→ **About this exercise**
Show every line below where "framework" appears.

→ **Source texts of formatted documents**
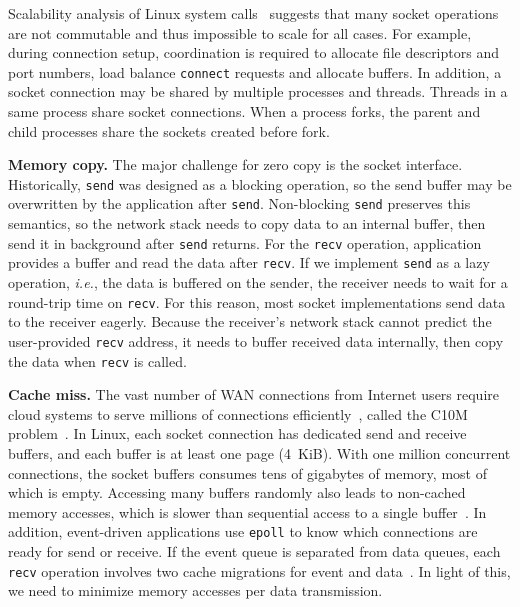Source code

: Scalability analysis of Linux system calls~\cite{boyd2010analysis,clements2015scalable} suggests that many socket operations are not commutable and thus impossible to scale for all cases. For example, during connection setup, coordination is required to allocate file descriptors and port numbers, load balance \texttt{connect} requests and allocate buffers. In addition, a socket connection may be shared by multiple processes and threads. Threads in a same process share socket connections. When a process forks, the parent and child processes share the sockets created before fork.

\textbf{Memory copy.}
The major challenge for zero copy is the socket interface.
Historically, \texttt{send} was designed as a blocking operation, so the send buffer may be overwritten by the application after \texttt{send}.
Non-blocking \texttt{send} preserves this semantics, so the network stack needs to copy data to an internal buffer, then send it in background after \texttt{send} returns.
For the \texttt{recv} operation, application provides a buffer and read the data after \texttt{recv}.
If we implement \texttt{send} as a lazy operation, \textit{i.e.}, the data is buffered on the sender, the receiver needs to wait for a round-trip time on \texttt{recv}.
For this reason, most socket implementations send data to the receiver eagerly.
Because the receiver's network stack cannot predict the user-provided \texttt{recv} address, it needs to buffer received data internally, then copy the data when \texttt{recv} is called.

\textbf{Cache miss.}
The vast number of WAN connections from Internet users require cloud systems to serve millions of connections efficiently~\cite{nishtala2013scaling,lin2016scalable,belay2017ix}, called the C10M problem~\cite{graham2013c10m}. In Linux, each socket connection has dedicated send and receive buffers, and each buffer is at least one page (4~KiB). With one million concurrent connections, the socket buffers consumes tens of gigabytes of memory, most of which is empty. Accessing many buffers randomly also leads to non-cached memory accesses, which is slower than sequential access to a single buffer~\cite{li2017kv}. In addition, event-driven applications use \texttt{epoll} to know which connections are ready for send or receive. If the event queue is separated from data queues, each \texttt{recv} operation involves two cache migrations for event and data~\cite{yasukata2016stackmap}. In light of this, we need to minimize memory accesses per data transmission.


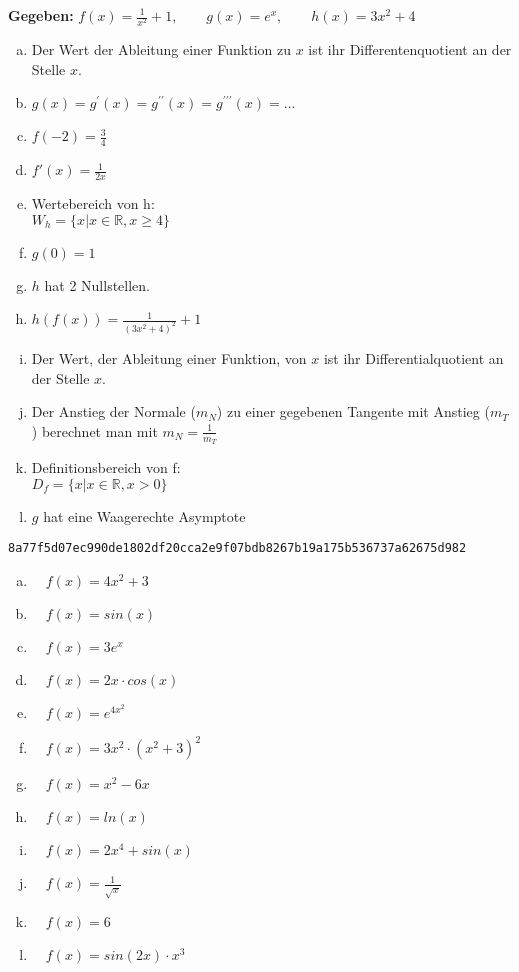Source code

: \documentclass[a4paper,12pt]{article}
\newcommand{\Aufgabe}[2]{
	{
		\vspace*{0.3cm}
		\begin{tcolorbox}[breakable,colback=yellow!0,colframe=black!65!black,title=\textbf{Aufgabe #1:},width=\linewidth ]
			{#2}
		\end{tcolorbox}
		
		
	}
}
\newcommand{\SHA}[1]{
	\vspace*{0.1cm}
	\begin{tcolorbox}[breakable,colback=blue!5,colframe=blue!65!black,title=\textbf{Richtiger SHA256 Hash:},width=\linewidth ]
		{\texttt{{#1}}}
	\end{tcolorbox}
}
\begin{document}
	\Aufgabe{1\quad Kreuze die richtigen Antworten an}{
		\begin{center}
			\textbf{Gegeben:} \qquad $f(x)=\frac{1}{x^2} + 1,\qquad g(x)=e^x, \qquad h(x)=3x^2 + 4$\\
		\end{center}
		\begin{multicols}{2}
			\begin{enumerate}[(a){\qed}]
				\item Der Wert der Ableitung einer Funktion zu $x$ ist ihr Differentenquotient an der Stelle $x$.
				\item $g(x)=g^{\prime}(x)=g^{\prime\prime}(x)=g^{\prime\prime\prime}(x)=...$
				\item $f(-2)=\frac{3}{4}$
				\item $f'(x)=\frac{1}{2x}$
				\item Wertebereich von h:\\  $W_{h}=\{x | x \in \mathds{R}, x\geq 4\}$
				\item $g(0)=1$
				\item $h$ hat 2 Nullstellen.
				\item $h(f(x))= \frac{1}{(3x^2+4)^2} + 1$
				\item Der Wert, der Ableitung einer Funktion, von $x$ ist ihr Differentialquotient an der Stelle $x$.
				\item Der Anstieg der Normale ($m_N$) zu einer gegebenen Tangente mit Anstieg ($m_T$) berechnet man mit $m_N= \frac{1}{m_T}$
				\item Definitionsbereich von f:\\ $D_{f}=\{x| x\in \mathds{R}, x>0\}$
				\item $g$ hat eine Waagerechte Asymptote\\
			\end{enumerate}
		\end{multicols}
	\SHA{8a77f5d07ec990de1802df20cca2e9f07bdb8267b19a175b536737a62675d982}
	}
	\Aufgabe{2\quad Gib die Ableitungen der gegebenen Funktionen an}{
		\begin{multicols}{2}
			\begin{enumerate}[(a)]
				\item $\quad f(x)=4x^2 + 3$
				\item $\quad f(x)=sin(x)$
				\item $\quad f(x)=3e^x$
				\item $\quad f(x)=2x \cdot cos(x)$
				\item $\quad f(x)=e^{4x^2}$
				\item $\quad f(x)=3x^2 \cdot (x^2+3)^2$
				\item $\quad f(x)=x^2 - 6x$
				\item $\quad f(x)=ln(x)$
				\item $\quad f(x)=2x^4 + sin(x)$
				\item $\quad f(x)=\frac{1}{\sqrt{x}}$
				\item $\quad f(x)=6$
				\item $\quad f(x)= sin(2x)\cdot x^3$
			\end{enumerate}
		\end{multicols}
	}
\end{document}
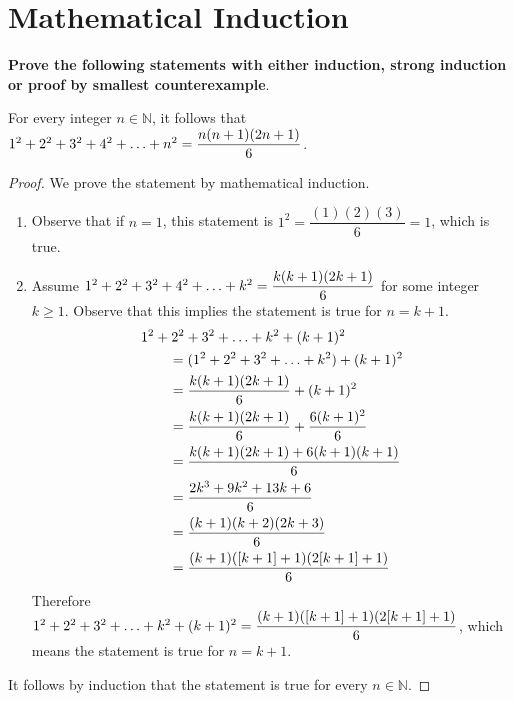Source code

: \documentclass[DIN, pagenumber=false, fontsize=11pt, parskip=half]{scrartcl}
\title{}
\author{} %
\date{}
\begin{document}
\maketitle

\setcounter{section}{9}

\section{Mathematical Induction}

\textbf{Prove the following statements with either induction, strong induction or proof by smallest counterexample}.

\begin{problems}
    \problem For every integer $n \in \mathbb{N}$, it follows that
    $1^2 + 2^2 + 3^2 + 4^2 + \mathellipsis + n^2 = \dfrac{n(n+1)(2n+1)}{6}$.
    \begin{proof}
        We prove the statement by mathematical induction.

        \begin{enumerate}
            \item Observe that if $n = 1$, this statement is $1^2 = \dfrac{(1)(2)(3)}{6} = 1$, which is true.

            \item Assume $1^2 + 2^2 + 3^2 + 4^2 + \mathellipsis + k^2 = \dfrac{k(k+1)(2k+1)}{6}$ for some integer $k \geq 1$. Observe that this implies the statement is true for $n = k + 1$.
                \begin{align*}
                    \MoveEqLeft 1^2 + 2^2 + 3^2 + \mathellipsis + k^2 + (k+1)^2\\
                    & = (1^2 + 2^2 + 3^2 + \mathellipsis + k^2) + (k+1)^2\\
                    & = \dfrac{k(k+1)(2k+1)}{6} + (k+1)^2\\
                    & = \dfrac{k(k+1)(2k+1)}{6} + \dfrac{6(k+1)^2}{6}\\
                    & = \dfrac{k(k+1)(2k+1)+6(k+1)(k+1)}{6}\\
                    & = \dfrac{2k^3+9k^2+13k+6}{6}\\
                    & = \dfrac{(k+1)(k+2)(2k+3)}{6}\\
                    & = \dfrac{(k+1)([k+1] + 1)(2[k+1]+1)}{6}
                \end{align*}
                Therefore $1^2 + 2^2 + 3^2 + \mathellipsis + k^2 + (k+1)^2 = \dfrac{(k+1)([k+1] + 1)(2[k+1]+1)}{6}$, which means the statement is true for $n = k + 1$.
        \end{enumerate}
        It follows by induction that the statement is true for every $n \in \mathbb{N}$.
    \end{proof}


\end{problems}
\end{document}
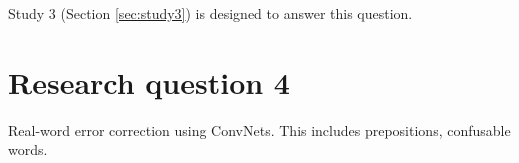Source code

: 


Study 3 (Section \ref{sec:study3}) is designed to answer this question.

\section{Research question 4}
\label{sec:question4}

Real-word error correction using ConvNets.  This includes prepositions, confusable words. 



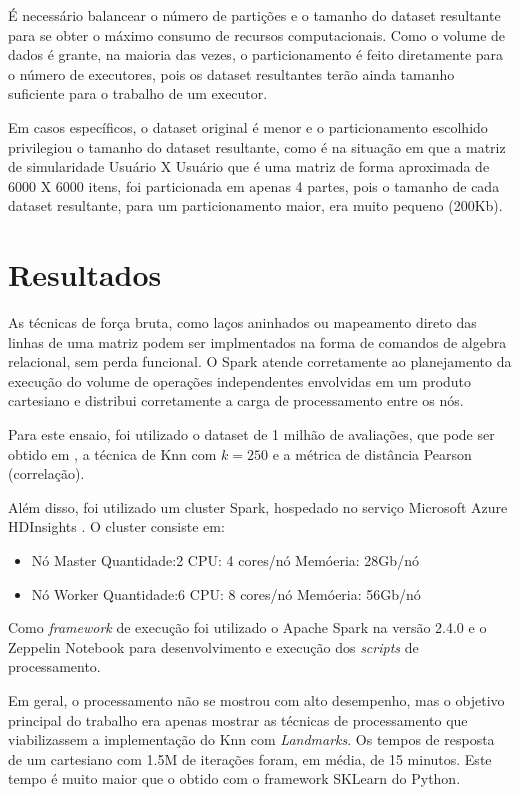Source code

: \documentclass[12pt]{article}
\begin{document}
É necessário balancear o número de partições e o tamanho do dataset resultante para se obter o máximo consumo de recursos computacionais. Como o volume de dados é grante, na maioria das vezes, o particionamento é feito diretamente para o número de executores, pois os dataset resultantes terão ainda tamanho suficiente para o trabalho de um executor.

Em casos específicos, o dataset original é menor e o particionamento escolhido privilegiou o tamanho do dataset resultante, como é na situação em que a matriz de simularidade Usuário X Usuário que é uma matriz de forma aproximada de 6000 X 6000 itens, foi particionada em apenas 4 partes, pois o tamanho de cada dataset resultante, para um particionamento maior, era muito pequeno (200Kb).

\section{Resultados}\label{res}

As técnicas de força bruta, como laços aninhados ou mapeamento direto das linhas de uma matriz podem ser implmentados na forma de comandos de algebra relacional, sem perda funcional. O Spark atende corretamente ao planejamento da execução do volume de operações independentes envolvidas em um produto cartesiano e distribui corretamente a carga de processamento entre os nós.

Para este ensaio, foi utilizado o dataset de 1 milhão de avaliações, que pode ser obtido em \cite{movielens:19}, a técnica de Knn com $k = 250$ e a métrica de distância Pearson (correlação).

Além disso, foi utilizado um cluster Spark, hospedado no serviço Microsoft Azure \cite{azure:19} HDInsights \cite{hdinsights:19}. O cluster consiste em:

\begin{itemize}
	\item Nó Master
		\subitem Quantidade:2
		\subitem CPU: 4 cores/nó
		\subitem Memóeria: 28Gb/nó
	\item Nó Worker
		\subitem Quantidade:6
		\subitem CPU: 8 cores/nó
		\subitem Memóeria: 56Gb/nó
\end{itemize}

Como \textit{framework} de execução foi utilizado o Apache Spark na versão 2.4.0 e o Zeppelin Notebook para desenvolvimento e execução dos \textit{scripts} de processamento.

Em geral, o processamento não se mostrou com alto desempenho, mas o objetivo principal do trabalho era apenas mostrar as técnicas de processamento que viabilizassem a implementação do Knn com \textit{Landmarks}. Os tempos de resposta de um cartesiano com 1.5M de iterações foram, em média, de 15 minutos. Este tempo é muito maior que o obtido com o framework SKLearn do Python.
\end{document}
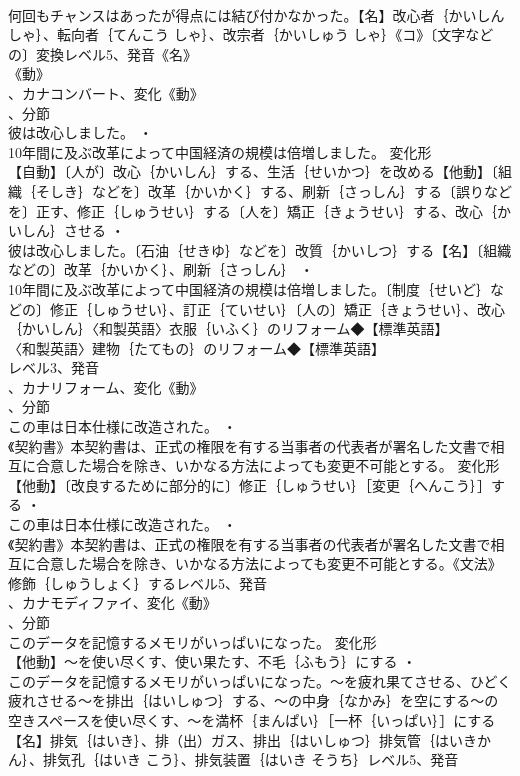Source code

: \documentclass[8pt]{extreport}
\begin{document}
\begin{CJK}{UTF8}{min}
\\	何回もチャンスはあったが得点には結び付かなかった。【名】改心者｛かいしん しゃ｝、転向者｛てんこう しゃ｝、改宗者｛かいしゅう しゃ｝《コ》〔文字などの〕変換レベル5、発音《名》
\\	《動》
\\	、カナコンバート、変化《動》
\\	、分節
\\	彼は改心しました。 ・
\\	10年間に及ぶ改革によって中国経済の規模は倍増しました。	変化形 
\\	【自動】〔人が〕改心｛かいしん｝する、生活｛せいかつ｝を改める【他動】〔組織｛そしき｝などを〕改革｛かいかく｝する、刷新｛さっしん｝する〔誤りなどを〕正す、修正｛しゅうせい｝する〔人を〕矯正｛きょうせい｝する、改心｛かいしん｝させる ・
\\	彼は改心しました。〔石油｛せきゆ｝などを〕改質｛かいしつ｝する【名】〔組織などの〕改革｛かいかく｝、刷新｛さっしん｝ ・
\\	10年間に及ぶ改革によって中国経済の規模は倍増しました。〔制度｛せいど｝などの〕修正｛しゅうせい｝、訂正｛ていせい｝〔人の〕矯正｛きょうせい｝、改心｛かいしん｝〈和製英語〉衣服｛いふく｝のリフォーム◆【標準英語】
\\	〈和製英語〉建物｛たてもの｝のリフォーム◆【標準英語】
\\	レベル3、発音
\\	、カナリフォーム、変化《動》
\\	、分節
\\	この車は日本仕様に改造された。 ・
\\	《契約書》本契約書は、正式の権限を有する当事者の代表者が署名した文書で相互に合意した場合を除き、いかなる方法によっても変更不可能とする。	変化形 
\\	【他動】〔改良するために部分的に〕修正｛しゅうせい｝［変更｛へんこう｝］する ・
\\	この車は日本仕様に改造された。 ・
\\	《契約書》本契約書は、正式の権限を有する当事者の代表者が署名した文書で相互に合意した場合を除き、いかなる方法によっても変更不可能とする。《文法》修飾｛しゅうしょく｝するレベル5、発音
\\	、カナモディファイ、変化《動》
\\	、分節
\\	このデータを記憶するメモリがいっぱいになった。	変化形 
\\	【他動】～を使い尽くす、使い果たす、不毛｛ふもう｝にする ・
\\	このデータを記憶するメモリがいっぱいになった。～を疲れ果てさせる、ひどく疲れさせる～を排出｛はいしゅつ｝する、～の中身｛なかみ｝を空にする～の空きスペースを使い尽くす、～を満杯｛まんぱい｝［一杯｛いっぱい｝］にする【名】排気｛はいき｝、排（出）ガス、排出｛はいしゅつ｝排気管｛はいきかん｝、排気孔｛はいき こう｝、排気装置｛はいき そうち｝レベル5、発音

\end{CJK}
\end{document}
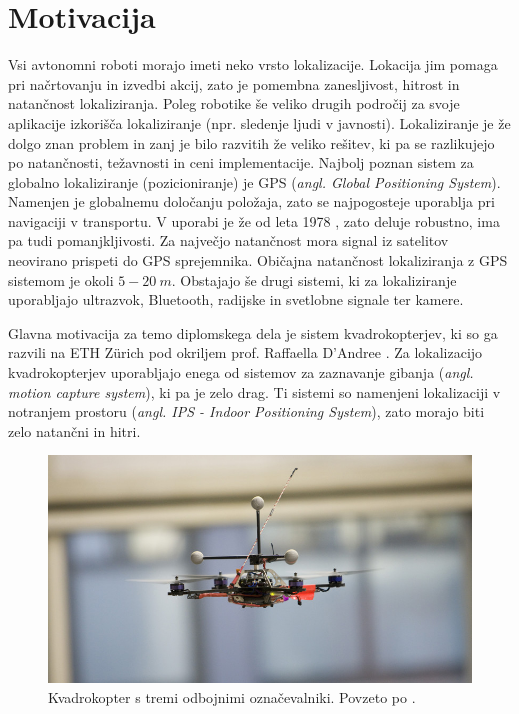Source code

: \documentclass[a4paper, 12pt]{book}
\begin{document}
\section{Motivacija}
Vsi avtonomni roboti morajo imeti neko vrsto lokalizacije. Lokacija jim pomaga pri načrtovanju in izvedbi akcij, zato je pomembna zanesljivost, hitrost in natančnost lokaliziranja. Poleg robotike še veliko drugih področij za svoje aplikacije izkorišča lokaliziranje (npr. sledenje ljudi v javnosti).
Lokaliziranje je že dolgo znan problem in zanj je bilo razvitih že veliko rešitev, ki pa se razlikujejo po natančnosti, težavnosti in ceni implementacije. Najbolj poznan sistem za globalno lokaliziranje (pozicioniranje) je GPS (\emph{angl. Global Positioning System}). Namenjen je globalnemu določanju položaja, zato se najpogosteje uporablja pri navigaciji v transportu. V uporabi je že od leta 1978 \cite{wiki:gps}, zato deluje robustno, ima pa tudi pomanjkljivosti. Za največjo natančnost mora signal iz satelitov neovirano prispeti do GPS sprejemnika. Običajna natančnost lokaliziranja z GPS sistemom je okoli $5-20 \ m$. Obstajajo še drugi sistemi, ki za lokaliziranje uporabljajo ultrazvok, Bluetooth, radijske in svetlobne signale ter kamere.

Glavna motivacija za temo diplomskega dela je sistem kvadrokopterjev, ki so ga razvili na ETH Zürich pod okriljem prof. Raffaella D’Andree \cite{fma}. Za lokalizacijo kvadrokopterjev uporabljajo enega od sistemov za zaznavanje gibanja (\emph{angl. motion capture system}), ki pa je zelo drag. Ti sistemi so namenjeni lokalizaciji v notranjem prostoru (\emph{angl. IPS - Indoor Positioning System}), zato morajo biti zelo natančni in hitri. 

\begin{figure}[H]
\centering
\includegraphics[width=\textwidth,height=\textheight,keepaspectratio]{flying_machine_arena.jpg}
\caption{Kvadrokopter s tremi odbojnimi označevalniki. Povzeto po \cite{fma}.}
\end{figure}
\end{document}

→ **Task solution**
Como \textit{framework} de execução foi utilizado o Apache Spark na versão 2.4.0 e o Zeppelin Notebook para desenvolvimento e execução dos \textit{scripts} de processamento.
Em geral, o processamento não se mostrou com alto desempenho, mas o objetivo principal do trabalho era apenas mostrar as técnicas de processamento que viabilizassem a implementação do Knn com \textit{Landmarks}. Os tempos de resposta de um cartesiano com 1.5M de iterações foram, em média, de 15 minutos. Este tempo é muito maior que o obtido com o framework SKLearn do Python.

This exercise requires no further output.